2 June 2006 External T.I. 2006-0174671E5 F - Frais de repas et de logement
Principal Issues: [TaxInterpretations translation] Does the 8(1)(g) deduction apply to employees (specifically driver-operators and driver-helpers) for an employer engaged in the business of pumping and transporting liquid waste?
Position: The deduction cannot be applied since it has been established that the employees do not work for an employer whose principal activity is transport.
Reasons: Paragraph 8(1)(g) of the Act applies, inter alia, in the case of a transport business but not in a business whose principal activity is a combination of transport and other activity.
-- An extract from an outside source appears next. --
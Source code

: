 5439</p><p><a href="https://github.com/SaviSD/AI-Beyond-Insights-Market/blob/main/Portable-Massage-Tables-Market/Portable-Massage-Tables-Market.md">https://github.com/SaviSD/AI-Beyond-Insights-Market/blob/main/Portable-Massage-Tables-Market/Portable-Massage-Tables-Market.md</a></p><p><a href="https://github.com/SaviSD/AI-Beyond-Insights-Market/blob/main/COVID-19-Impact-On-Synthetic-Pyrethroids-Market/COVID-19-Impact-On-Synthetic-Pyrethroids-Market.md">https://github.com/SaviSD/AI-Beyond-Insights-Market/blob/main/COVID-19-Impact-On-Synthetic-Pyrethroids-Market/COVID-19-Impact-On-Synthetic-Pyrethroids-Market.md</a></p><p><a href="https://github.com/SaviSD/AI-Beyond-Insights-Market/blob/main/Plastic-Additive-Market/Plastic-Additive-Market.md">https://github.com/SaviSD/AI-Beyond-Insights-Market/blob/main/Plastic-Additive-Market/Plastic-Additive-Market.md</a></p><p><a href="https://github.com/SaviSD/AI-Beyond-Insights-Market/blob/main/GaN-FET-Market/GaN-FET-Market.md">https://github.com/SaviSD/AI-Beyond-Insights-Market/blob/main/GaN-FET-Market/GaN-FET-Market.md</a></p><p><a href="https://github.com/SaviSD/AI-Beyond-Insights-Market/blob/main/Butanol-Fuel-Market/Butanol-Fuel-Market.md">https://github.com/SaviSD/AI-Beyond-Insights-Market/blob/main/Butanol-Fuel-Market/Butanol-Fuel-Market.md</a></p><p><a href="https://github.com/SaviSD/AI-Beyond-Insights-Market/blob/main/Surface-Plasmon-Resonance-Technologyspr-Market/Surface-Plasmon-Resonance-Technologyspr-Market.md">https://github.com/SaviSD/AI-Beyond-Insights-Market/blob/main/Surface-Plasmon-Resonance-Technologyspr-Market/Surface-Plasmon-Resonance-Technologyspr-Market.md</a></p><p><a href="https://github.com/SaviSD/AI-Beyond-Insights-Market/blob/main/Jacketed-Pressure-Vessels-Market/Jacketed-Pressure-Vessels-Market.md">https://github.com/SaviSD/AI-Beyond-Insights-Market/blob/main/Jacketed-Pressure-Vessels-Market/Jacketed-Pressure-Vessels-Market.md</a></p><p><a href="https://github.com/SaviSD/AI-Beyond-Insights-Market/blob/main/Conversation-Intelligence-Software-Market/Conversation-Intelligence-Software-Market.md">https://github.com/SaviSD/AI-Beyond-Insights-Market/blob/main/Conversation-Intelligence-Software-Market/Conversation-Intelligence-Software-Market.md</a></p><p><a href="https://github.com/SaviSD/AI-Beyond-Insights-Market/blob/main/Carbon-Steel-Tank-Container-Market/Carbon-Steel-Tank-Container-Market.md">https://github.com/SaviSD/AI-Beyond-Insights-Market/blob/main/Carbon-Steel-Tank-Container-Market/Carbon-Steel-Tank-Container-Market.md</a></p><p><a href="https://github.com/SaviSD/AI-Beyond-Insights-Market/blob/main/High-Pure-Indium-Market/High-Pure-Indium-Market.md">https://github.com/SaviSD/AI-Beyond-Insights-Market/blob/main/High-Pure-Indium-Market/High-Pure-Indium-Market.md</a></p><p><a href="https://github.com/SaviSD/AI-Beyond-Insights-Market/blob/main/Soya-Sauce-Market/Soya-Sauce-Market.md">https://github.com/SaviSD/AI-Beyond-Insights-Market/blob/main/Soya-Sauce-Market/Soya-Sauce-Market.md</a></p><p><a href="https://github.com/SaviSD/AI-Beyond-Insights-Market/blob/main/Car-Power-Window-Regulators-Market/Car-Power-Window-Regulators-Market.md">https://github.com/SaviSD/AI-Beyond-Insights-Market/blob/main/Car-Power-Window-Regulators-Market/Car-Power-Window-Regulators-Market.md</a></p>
2006-017467 XXXXXXXXXX Anne Dagenais, M. Fisc. (613) 957-2121 June 2, 2006
Dear Sir,
Subject Request for technical interpretation
Meals and Lodging Expenses Deduction - Employees' Liability to Form TL2 F(05)
This is in response to your letter of 6 March 2006 in which you requested our opinion on your particular situation.
Unless otherwise indicated, all statutory references herein are to provisions of the Income Tax Act (the "Act").
Facts
The employer is a company that works in the field of pumping and transporting liquid waste.
The company has vehicles (vacuum trucks and/or tankers) that are used to pump liquid waste at your customer locations and transport it to authorized disposal centres.
Operators also carry out other work related to the sanitation of sewer systems (pumping of street catchment basins, pumping and pressure cleaning of sewer systems, industrial tanks, clearing of drains and pressure sewers, etc.)
Operators pick up vehicles at the employer's premises in the morning. They carry out work at one or more customer sites during the day. They return to the employer's premises in the evening. Occasionally, but very rarely, they may have to stay overnight.
The employer's premises are located in XXXXXXXXXX. Thus, all the work is carried out outside the municipality. The work is carried out on the XXXXXXXXXX
The working day is usually longer than eight hours, often ten, twelve or even fourteen hours. This is because the distance to the work site alone is often two hours (i.e. a four-hour round trip just for transport, excluding the time needed to carry out the work).
The collective agreement provides for the payment/reimbursement of one meal for every twelve hours of work and the reimbursement of lodging expenses if employees have to stay away from home overnight.
Our Comments
As stated in paragraph 22 of Information Circular 70-6R5 dated May 17, 2002, it is the practice of the Canada Revenue Agency (the "CRA") not to issue written opinions on proposed transactions otherwise than by way of advance rulings. Furthermore, when it comes to determining whether a completed transaction has received appropriate tax treatment, that determination is made first by our Tax Services Offices as a result of their review of all facts and documents, which is usually performed as part of an audit engagement. However, we can offer the following general comments that we hope may be helpful to you. These comments may, however, under certain circumstances, not apply to your particular situation.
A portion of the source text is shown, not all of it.